■ **BRIEF**
Look through the listing below, and wherever a line has the string "seconds", pull it out.

■ **RECORDS PROVIDED**
★ ★ ★

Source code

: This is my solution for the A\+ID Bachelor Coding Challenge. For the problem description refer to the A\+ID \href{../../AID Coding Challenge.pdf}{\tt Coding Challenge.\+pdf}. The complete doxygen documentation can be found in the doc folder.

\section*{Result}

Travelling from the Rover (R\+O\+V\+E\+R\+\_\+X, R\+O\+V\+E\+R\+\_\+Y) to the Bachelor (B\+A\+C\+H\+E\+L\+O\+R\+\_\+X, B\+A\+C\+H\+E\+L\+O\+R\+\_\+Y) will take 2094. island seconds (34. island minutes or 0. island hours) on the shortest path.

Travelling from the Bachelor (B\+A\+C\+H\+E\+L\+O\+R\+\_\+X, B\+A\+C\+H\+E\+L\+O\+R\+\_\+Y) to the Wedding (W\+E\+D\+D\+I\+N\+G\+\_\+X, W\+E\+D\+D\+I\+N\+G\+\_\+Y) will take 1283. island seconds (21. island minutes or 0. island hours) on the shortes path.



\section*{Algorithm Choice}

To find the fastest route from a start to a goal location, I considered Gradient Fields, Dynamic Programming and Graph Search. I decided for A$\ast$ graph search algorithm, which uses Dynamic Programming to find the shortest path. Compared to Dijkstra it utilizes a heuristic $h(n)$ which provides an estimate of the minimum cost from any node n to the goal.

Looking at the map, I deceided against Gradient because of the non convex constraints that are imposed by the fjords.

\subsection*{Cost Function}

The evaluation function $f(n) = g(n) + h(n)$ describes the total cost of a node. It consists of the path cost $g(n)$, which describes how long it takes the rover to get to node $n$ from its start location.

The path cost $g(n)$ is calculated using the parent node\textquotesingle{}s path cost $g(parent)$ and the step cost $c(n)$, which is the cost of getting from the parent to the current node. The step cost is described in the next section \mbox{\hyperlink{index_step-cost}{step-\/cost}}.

★ ★ ★

■ **ANSWER FOR THE TASK**
Travelling from the Rover (R\+O\+V\+E\+R\+\_\+X, R\+O\+V\+E\+R\+\_\+Y) to the Bachelor (B\+A\+C\+H\+E\+L\+O\+R\+\_\+X, B\+A\+C\+H\+E\+L\+O\+R\+\_\+Y) will take 2094. island seconds (34. island minutes or 0. island hours) on the shortest path.
Travelling from the Bachelor (B\+A\+C\+H\+E\+L\+O\+R\+\_\+X, B\+A\+C\+H\+E\+L\+O\+R\+\_\+Y) to the Wedding (W\+E\+D\+D\+I\+N\+G\+\_\+X, W\+E\+D\+D\+I\+N\+G\+\_\+Y) will take 1283. island seconds (21. island minutes or 0. island hours) on the shortes path.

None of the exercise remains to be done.